He had a trick he used at houses where there was a bad watch dog. He always wore a hat. When he came to a house with a bad dog, he would take his hat off and hold it out in front of him. For some reason the dogs were afraid of the hat. He said they thought he was taking off part of his head and it scared them!

There was another man I worked with while I was there. Not only did he work at the building supply, he did carpentry work on the side. I learned a lot from him. He taught me how to make cabinets and I made all the cabinets for my first home.

I really loved that job and stayed there until after my father passed away. I had to earn more than they could pay, so I moved on.

After the building supply I went to work for another local company. It paid more, but it was hard manual labor. I was pulling wood as it came out of a dryer.

I worked the flat table. There were three of us on the flat table; an older lady to my left and an older man to my right. They put me in the middle because I was younger and could throw the wood further.

As the wood came out of the dryer we visually graded it, "A", "B", "C" or redry and threw it into buggies behind us and to the side of us. I went to work in August and it was unbelievably hot in there. We had a water cooler a few feet away from us, but we could not walk over and get a drink unless we had a relief.

The wood never quit coming out of the dryer. If we walked over to the cooler for a drink the wood piled up in the floor.

Leather aprons and leather gloves were issued to me when I first hired on. We went through a lot of leather gloves. The wood ate the leather like a child eating candy. Splinters were common and we ended up with some unreal splinters. When we did, we just plucked them out and kept pulling wood.

One day a different lady was working beside me pulling wood and her leather apron drifted to the right as she was slinging wood to the left. A long piece of the plywood splintered off and stuck into her side. It was bad. The lady yelled out in pain and just started backing up, pushing the buggy behind her out of the way.

We could not stop to help. The wood just started piling up in the floor at her station. She pulled off their leather apron and threw it on the floor. She was wearing coveralls. That was what she always wore. She unzipped the coveralls and pulled them down to the waist. Then she reached to her side and pulled out a very long splinter. Blood was oozing from the wound as she pulled up the coveralls and zipped them up. Then she grabbed her apron and put it back on.

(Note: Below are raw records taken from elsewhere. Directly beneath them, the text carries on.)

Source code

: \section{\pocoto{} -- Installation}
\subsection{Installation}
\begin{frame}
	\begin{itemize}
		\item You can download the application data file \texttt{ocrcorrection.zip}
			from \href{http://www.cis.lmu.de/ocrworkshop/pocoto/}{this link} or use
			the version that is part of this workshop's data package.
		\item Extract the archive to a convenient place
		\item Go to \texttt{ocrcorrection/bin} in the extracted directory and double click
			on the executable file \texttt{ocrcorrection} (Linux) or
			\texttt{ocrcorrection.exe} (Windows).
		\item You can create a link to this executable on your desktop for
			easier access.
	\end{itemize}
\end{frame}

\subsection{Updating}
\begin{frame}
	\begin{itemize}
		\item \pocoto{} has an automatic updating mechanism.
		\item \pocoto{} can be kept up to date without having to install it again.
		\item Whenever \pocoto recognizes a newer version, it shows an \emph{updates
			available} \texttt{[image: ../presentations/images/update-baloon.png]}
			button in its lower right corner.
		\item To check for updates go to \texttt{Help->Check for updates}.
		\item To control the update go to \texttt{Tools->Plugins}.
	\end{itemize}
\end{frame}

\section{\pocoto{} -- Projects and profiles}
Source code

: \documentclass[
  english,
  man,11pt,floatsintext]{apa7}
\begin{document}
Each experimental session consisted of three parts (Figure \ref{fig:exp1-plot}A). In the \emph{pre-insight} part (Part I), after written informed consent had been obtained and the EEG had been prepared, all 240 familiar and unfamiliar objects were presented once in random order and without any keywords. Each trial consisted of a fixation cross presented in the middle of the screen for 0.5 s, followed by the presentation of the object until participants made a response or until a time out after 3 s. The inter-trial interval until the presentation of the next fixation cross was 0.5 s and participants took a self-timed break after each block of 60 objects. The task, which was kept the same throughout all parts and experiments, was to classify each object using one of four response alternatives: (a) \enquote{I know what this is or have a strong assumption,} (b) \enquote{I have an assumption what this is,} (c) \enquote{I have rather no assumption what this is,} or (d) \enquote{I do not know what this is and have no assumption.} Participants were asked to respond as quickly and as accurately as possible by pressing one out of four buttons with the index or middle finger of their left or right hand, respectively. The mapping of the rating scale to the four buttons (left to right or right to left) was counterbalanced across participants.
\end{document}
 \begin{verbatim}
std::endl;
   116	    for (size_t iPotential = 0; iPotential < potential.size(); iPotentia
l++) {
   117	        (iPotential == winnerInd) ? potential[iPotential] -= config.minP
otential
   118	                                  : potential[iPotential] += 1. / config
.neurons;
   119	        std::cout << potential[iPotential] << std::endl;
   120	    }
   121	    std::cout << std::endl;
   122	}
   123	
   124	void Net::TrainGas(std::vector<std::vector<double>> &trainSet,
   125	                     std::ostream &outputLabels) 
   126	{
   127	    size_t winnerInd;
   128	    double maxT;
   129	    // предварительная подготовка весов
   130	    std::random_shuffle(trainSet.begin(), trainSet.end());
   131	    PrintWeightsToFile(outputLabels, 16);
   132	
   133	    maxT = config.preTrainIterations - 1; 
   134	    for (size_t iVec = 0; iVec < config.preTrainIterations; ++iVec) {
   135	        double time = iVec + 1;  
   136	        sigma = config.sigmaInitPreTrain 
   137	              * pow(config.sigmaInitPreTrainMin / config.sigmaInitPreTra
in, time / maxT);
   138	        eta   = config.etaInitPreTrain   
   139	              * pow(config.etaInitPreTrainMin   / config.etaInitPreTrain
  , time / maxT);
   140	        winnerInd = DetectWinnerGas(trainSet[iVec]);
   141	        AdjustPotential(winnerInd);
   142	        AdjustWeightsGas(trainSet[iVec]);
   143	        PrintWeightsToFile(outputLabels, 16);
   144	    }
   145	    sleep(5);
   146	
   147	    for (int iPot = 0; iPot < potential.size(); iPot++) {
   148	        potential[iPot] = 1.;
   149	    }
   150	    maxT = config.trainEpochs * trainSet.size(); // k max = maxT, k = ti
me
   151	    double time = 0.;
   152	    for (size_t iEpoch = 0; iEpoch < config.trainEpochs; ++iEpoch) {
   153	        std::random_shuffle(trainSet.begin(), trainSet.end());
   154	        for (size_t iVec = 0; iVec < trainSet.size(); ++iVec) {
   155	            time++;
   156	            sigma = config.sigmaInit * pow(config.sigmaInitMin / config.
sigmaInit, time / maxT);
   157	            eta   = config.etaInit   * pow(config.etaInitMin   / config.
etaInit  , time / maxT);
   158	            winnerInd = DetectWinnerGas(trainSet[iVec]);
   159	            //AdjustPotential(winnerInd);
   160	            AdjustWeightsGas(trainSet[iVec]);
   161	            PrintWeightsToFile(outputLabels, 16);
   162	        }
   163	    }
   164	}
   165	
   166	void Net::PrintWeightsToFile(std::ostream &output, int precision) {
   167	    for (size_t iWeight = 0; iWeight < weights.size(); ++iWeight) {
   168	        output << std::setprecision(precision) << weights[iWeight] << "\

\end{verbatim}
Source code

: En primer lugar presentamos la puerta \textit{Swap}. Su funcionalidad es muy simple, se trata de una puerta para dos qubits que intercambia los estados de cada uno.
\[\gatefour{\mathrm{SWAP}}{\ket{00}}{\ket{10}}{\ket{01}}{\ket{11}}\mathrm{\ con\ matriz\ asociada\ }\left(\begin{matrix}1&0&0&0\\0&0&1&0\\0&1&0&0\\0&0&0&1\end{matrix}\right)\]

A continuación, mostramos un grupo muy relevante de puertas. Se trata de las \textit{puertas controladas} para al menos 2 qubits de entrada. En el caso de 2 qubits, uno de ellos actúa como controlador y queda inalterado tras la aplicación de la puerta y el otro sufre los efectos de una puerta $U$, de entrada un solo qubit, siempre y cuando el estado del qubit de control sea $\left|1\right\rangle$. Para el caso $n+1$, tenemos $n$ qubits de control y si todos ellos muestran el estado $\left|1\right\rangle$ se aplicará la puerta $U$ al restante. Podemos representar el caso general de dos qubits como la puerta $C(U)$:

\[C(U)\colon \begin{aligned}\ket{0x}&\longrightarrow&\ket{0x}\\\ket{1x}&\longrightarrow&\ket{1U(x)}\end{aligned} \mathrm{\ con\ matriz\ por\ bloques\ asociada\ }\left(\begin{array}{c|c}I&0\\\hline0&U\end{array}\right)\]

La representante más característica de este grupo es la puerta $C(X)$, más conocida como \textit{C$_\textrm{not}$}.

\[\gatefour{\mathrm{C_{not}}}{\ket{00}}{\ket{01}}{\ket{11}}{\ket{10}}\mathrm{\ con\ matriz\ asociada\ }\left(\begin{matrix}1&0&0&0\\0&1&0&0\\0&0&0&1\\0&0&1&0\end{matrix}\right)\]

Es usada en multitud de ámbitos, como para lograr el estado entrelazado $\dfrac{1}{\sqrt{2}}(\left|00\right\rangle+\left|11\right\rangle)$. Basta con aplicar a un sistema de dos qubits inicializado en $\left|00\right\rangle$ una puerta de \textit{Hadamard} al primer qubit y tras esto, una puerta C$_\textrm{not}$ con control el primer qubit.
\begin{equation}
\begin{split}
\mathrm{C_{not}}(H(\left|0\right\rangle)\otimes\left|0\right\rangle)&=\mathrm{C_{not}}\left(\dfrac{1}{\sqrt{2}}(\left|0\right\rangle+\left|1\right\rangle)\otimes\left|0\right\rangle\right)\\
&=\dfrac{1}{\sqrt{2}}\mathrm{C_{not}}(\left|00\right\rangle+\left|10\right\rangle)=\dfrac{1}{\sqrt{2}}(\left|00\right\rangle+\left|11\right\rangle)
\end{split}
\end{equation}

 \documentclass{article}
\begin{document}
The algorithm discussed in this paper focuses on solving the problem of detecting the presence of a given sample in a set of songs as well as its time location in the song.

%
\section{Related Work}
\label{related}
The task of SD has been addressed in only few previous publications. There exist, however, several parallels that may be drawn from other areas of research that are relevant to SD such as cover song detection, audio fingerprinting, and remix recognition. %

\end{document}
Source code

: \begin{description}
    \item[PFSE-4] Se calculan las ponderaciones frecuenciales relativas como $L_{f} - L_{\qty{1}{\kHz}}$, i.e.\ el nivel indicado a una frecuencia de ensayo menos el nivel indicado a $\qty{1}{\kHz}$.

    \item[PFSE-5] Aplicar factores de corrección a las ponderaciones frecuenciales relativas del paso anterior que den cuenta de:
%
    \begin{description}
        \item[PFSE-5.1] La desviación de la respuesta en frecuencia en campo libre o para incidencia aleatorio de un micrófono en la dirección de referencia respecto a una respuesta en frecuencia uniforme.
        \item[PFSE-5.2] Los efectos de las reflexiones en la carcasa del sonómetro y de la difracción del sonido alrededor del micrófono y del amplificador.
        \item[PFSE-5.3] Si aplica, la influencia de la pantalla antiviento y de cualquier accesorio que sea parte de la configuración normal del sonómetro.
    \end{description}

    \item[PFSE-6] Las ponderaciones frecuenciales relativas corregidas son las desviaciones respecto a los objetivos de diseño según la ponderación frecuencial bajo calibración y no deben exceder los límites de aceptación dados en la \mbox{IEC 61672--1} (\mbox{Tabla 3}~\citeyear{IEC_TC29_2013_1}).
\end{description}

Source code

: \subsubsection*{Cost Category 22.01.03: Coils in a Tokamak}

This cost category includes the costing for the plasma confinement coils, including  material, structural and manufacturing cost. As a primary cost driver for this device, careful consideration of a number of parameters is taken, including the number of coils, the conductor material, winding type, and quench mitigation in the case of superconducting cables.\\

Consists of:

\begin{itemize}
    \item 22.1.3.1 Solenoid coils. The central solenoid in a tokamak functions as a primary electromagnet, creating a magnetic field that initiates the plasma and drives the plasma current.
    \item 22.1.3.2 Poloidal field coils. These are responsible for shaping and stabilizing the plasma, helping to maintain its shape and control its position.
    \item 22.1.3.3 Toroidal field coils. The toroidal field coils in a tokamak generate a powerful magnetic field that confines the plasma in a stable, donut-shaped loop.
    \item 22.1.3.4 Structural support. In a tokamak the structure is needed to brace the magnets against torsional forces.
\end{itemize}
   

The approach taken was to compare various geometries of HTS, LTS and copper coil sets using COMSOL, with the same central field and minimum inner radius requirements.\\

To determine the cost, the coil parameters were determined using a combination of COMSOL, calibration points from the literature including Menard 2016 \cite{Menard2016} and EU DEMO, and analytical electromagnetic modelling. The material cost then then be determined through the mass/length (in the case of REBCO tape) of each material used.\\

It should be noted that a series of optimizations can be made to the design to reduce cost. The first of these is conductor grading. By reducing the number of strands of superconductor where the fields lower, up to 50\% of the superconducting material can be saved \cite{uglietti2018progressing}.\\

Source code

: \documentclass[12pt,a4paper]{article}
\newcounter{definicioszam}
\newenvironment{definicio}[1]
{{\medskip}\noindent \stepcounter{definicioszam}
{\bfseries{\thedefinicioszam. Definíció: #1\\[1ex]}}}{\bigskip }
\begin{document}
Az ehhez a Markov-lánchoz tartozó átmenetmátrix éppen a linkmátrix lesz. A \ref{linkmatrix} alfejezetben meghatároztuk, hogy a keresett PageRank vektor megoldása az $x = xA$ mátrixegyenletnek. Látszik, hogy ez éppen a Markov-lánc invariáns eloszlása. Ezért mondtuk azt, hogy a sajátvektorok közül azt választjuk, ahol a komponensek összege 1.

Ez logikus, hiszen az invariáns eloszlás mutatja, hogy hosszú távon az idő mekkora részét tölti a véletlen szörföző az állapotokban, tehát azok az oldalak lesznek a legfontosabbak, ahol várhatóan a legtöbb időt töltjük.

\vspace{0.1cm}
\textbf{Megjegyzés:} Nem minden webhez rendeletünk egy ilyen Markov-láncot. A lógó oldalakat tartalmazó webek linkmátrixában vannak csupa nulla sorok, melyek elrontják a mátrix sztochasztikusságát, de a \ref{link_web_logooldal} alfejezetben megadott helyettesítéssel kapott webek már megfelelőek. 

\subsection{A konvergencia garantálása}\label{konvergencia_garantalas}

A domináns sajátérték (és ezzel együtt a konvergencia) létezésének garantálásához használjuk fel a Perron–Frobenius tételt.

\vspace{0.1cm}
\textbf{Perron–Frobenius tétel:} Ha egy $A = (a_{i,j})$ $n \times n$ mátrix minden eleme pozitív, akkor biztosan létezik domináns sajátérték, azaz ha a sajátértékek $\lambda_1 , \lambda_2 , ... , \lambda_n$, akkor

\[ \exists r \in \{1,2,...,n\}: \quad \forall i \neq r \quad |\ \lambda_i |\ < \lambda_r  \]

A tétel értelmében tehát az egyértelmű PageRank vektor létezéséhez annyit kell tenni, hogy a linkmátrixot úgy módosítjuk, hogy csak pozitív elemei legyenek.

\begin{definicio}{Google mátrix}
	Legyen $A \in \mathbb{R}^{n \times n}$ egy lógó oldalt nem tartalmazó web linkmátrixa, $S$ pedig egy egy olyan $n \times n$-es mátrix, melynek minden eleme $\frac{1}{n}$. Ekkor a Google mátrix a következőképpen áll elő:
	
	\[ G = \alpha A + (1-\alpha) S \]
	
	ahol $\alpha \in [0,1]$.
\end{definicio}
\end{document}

Someone hollered for us to all back out of the way and we pushed our buggies back for a moment as a fork truck driver flew in front of us pushing the wood out of the way. Then they yelled for us to jump back into position and they pushed the buggies up behind us.

We all went back to pulling as if nothing had ever happened.

The last day I worked there was a cold day in January. Winter was just as brutal there as the summer was hot! There was a railroad track that ran through the building behind us. A cold wind was constantly blowing through the opening in the building and coming down the track.

Apparently, the dryer had no exhaust through the roof and the steam rose up and when it contacted the cold roof it condensed. It was as if we were standing in a drizzling rain all night long. (I worked straight midnight shift six days a week) By the time I got off I was soaked to the bone and very cold.

I figured I could do better than that. I did not want to pull wood the rest of my life, so I quit. I tried to go back and finish college. I went for a few weeks until my mother had another breakdown. I knew I could not focus on school and a sick parent, too, so I quit to let things settle down and thought I would go back later and finish school. I did not know it at the time, but that would never happen. My college days were over.

As it turned out Mother had to stay in Jackson near my oldest brother. I was never able to return to college, but life has a way of working out for the best, I suppose. It was time to find another job.

I was hired by Taylor Machine Works and for almost two years I worked in the publishing department there. My title was technical graphics illustrator. It sounds more impressive than it actually was. I did some drawings, but I had not been trained in technical illustration and to be honest, I was in over my head.

I loved the people I worked with. The head of the department was a small man with a big personality. I recently read where my old boss passed away. He was living in another state when he died. His obituary stated that he requested "Do Lord" to be sung at his funeral. I do hope the Lord remembered him. He was a great guy.

Another person I worked with was a very talented artist. I cannot remember seeing him without a cigarette or a cup of coffee. He had a weak stomach and one day someone put a chicken gizzard in his coffee cup. If the phone rang he had the uncanny habit of turning his coffee cup up and guzzling the last little bit that was left before taking the call. When he did it that day, the gizzard slipped forward and hit him on the nose. When he realized what hit him in the nose… Up came the coffee.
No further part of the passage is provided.